At a breakfast seminar organised by Business for New Europe in the City of London this morning, Hugo Brady from the Centre for European Reform warned that the omens were worrying. Although opinion polls have shown a consistent ‘yes’ majority, that has been shrinking. The latest figures are Yes 41%, No 33%, Undecided 26%. Ominously, opinion polls ahead of the Irish referendum on the first Nice Treaty in June 2001 showed a ‘Yes’ majority, but in the event, the vote went the other way. That result was later overturned in a second referendum, but there would reportedly be no question of a second try this time if the result goes the wrong way.

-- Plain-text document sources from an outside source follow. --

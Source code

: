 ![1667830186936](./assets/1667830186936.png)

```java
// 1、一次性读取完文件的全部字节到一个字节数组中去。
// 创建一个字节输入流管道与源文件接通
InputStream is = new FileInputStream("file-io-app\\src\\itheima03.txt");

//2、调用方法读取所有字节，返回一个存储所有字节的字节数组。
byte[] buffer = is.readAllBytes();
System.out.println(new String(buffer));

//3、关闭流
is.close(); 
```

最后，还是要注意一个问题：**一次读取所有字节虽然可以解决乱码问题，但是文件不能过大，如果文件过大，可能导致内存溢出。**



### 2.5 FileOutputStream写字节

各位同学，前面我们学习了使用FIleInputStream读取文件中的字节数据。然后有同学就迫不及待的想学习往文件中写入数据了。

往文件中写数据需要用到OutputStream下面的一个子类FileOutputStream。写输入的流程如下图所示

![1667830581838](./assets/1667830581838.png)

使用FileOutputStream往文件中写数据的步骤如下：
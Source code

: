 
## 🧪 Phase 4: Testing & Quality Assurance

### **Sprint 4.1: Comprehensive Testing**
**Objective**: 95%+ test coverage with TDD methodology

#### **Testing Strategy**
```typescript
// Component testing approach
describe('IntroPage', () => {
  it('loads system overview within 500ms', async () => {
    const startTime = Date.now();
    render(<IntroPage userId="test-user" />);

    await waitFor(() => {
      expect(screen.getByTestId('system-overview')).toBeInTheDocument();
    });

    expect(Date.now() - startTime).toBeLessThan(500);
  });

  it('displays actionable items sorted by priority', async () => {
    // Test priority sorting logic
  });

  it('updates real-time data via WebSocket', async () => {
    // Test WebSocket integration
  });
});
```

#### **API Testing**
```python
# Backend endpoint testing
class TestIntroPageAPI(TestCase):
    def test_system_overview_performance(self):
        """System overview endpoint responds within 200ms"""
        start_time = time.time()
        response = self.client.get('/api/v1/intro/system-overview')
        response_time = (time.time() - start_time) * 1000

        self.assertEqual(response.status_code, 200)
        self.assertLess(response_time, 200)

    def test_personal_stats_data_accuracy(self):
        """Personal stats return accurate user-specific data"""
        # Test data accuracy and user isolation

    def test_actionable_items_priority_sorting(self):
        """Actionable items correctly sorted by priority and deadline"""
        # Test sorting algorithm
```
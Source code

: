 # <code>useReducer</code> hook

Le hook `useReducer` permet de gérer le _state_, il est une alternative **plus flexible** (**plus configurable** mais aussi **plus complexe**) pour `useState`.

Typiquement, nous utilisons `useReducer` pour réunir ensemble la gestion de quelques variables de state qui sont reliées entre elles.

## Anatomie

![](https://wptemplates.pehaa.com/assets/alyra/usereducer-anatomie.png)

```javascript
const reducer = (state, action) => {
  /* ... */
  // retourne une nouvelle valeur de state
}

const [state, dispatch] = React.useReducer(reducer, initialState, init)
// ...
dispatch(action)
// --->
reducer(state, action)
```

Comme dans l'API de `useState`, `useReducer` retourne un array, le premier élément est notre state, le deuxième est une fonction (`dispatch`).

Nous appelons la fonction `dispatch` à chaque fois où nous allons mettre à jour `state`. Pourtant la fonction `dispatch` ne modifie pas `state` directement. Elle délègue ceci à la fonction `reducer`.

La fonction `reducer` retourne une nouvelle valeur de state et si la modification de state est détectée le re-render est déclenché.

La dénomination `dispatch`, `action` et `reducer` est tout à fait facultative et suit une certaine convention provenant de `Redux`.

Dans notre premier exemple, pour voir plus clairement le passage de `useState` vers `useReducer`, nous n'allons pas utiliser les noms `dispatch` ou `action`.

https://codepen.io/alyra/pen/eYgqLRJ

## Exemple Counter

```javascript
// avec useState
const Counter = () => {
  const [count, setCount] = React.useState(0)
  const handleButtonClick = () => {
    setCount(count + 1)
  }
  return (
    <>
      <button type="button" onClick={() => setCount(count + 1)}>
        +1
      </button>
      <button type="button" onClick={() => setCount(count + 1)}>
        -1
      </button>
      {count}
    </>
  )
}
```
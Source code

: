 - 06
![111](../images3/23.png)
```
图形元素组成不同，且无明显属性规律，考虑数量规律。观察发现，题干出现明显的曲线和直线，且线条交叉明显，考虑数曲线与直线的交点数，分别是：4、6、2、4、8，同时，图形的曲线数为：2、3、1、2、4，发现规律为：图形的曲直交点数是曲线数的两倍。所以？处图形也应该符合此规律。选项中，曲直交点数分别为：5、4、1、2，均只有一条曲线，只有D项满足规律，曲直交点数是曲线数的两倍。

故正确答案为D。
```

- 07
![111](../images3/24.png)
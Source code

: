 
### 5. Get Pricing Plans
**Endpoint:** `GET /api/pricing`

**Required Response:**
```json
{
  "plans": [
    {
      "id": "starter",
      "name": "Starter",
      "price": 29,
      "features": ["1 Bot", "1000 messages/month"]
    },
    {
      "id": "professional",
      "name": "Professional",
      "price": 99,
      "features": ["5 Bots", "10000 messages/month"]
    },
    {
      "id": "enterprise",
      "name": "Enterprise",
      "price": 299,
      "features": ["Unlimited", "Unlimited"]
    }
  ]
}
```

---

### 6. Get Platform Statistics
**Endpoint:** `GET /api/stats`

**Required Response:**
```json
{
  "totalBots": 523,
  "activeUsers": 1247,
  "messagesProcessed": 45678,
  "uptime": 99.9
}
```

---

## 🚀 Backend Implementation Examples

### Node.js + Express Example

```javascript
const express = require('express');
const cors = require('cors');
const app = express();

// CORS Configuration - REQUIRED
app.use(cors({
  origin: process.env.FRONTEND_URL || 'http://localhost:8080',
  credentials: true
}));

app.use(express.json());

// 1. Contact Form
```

As often with referenda, ‘No’ campaigners are focussing on issues which are completely irrelevant to the Lisbon Treaty, such as abortion, Ireland’s neutrality and Peter Mandelson’s performance in the WTO. The ‘No’ camp is a motley crew. The only serious political party on that side is Sinn Fein, but a mutli-millionaire businessman, Declan Ganley has organised a campaigning group called Libertas to fly the Eurosceptic flag. All the other manistream parties are in favour, as are most of the trade unions. But that doesn’t mean the ‘Yes’ side will automatically win. And with only an estimated 350,000 voters likely to go to the polls, that could mean that a few thousand people do indeed hold the EU’s short-term future in their hands.